Are there any cons to owning the international version in the US?
For software/firmware, would there be compatibility differences (such as when installing different ROMs)?
For hardware, would I still be able to use Verizon's 4G LTE?

  • I appreciate the moderation Izzy, but removing the tag "custom rom" seems overzealous, as my question was related to "custom roms". For example, if the international version of a phone requires a special build of a rom (such as cyanogen mod), it may get less updates or support for said rom. That was part of my question.
    – Bort
    Dec 15, 2013 at 20:23

1 Answer 1


Often times, one of the main differences between Android phone models is the supported frequency bands. This can be because they simply use different antennas for different bands, or because they support completely different network standards (e.g. CDMA and GSM versions). It is not uncommon for devices to be released with completely different names on different networks, in fact, when they are essentially the same device. For example, the original Galaxy S had a number of named variants on different carriers: the Captivate, the Vibrant, and the Fascinate.

There can also be other hardware differences between variants as well. In this case specifically, the i9500 international version of the GS4 doesn't have an LTE radio, although the i9505/i9506 does. In the GS4's case, this is because they are built with entirely different systems on a chip: the i9500 uses an Exynos whereas the others use Snapdragons. Significant hardware differences like this are, from what I've seen, not generally as common (although I have no hard numbers), though some changes to less essential things like the camera or NFC support could exist as well1. The spec sheets for each version should outline this information, though, so it is worth checking since there is no real way to "generalize" these differences.

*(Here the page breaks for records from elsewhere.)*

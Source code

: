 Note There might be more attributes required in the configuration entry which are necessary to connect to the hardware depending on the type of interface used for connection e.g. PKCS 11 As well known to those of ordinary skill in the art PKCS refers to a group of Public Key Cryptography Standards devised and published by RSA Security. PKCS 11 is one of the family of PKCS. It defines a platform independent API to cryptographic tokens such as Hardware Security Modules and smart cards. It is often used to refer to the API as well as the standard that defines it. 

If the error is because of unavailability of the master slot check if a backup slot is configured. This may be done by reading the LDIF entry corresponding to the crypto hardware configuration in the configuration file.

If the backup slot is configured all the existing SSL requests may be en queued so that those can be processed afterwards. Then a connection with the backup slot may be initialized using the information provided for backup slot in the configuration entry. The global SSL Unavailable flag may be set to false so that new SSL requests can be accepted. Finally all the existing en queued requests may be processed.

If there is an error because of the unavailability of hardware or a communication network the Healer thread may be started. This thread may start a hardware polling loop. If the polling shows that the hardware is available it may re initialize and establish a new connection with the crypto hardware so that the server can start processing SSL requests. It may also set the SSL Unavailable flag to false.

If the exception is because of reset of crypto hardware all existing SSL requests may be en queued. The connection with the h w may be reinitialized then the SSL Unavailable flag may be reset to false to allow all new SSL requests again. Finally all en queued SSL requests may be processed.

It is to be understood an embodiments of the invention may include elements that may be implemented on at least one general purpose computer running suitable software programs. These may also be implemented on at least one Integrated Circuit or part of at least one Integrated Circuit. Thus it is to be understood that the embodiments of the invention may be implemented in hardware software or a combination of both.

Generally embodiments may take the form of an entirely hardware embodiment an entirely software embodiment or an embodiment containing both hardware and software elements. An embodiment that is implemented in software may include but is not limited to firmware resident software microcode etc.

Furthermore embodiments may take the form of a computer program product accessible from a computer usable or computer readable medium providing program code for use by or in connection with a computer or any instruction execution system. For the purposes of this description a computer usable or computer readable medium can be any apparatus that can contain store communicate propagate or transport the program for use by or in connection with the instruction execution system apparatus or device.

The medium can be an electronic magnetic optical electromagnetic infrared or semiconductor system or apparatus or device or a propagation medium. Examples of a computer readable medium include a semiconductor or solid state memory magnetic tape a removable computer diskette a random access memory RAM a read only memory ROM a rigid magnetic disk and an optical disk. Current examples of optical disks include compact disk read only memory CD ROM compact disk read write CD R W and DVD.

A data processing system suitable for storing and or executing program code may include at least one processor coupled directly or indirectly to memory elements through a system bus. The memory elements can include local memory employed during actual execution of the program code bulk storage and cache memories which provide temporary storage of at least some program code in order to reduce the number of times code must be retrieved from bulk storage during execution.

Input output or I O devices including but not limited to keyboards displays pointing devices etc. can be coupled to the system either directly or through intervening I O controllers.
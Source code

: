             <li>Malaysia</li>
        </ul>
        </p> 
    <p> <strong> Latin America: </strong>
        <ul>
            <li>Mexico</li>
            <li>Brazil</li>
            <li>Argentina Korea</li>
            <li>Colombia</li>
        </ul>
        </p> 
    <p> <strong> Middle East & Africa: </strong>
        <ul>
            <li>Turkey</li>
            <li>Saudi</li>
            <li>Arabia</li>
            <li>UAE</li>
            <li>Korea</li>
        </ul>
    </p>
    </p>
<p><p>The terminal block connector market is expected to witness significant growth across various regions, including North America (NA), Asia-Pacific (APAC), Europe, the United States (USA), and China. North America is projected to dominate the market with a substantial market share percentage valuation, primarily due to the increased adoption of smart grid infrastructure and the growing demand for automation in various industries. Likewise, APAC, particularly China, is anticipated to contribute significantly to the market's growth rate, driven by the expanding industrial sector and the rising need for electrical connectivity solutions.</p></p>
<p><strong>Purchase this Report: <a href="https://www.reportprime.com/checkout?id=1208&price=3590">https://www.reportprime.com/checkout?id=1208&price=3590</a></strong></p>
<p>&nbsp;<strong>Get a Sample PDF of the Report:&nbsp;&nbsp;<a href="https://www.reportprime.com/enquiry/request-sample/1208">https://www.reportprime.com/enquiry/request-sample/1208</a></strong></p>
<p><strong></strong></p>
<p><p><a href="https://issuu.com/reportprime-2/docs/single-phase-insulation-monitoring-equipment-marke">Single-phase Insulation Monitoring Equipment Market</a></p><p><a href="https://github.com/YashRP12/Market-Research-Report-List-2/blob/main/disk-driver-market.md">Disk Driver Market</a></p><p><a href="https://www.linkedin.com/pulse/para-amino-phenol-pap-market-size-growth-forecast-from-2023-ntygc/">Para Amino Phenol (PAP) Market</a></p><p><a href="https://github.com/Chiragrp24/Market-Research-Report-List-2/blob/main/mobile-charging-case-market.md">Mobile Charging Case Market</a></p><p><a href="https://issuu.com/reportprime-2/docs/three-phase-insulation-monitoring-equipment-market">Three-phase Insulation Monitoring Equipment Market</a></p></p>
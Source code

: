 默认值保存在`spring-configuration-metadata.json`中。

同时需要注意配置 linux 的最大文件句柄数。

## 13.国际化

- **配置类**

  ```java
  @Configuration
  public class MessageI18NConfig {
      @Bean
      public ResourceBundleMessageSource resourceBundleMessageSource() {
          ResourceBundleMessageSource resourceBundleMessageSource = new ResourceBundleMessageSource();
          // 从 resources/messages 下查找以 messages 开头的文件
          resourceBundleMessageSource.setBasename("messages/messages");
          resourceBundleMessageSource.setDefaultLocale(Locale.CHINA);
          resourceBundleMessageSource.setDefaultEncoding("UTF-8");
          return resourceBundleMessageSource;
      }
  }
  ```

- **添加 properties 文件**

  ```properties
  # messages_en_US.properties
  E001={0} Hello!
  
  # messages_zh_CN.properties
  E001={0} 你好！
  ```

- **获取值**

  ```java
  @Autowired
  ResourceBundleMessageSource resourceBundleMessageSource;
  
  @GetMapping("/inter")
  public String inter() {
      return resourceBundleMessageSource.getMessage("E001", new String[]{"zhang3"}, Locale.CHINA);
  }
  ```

The international versions will work on AT&T and T-Mobile USA's 2G networks, as well as AT&T's 3G and certain T-Mobile 3G areas (ones using the 850 MHz band), but won't support LTE on either. They will not work at all on Verizon, because they don't support CDMA networks nor do they support Verizon's LTE band. Even if they did, Verizon will typically not activate non-branded phones on their network. If you're going to use Verizon, you need to buy a Verizon phone. Can I use my device on a different carrier? has more detailed information on how to make these determinations.

A ROM for one phone will not typically work on other variants, or if it does it will be somewhat broken. For example, running a ROM for the GSM Galaxy Nexus (maguro) on a CDMA variant (like toro) would often work since the hardware was largely the same, but you couldn't make phone calls or access 3G data or the like. In this specific scenario, I would not expect a ROM for the international GS4 to run on another variant at all. They use completely different systems on a chip.

In most cases, the only real "con", as such, to owning an unlocked/off-network phone is that you cannot get official support for the device through your carrier. They will often be willing to provide some kind of equipment protection plan or insurance, but if you go into a store or call customer service for technical support they will not be able to help you.

1With Samsung it may be slightly more common, because of the nature of the situation. They designed the Exynos chipset, which is why they use it in their devices in place of Qualcomm's Snapdragon, but they did not have an Exynos SoC that supported LTE at the time. Thus, in markets where they intend to support LTE, they sometimes go with entirely different chips (like Snapdragons).